Data for processing →
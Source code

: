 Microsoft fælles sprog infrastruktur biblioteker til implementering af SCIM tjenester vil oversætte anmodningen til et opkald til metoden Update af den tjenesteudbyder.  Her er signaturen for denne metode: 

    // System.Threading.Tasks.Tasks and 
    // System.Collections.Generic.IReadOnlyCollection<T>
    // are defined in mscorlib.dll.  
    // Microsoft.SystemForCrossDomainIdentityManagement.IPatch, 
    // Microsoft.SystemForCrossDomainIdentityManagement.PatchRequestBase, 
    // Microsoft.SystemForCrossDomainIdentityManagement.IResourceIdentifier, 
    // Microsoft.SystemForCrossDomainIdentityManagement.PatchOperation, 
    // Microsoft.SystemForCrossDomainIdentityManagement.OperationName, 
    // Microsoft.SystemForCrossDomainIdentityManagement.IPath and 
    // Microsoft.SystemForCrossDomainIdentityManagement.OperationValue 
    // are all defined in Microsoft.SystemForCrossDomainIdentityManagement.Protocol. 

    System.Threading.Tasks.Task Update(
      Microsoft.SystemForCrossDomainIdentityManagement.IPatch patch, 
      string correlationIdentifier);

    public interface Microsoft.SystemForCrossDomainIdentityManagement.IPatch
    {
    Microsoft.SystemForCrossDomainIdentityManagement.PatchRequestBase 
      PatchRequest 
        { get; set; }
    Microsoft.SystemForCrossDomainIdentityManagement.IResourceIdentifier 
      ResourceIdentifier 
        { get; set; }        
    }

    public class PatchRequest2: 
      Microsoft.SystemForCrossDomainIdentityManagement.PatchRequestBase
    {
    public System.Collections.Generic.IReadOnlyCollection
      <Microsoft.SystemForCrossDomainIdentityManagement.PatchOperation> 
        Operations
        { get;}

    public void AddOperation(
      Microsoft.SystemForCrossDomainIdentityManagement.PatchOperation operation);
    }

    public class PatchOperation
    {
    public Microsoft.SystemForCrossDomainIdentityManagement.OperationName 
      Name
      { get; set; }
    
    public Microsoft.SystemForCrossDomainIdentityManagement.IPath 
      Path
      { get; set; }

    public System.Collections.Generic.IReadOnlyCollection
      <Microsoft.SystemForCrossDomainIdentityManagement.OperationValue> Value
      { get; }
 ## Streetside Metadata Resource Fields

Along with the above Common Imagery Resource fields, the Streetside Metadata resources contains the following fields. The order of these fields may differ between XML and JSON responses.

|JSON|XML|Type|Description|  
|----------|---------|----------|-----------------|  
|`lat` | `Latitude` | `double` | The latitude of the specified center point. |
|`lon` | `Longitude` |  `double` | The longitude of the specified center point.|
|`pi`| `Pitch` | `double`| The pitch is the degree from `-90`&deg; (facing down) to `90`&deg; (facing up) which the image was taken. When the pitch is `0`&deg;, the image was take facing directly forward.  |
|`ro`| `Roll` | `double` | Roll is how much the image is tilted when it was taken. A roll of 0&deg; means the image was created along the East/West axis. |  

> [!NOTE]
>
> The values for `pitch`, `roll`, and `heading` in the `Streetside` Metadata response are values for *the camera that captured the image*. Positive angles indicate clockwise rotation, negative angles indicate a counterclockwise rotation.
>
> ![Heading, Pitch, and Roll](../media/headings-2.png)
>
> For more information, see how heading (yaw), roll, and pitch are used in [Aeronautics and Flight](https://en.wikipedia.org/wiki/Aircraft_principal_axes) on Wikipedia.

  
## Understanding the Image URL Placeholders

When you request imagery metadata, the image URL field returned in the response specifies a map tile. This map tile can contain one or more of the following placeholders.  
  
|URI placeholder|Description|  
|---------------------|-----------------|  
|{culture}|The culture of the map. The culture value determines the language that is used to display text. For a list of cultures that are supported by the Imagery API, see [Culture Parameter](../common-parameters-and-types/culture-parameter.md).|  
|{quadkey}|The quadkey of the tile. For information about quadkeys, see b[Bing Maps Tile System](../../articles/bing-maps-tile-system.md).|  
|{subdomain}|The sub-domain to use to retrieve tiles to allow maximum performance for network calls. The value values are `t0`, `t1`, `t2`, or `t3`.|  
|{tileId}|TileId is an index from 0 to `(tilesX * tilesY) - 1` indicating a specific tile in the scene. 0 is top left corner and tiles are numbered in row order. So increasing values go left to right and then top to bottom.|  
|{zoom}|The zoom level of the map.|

Exercise →
Nothing but the exact lines from the start of the material through the line holding "public Microsoft.SystemForCrossDomainIdentityManagement.IPath", both included, belongs in the answer.

Task solution →
Source code

: Microsoft fælles sprog infrastruktur biblioteker til implementering af SCIM tjenester vil oversætte anmodningen til et opkald til metoden Update af den tjenesteudbyder.  Her er signaturen for denne metode: 

    // System.Threading.Tasks.Tasks and 
    // System.Collections.Generic.IReadOnlyCollection<T>
    // are defined in mscorlib.dll.  
    // Microsoft.SystemForCrossDomainIdentityManagement.IPatch, 
    // Microsoft.SystemForCrossDomainIdentityManagement.PatchRequestBase, 
    // Microsoft.SystemForCrossDomainIdentityManagement.IResourceIdentifier, 
    // Microsoft.SystemForCrossDomainIdentityManagement.PatchOperation, 
    // Microsoft.SystemForCrossDomainIdentityManagement.OperationName, 
    // Microsoft.SystemForCrossDomainIdentityManagement.IPath and 
    // Microsoft.SystemForCrossDomainIdentityManagement.OperationValue 
    // are all defined in Microsoft.SystemForCrossDomainIdentityManagement.Protocol. 

    System.Threading.Tasks.Task Update(
      Microsoft.SystemForCrossDomainIdentityManagement.IPatch patch, 
      string correlationIdentifier);

    public interface Microsoft.SystemForCrossDomainIdentityManagement.IPatch
    {
    Microsoft.SystemForCrossDomainIdentityManagement.PatchRequestBase 
      PatchRequest 
        { get; set; }
    Microsoft.SystemForCrossDomainIdentityManagement.IResourceIdentifier 
      ResourceIdentifier 
        { get; set; }        
    }

    public class PatchRequest2: 
      Microsoft.SystemForCrossDomainIdentityManagement.PatchRequestBase
    {
    public System.Collections.Generic.IReadOnlyCollection
      <Microsoft.SystemForCrossDomainIdentityManagement.PatchOperation> 
        Operations
        { get;}

    public void AddOperation(
      Microsoft.SystemForCrossDomainIdentityManagement.PatchOperation operation);
    }

    public class PatchOperation
    {
    public Microsoft.SystemForCrossDomainIdentityManagement.OperationName 
      Name
      { get; set; }
    
    public Microsoft.SystemForCrossDomainIdentityManagement.IPath 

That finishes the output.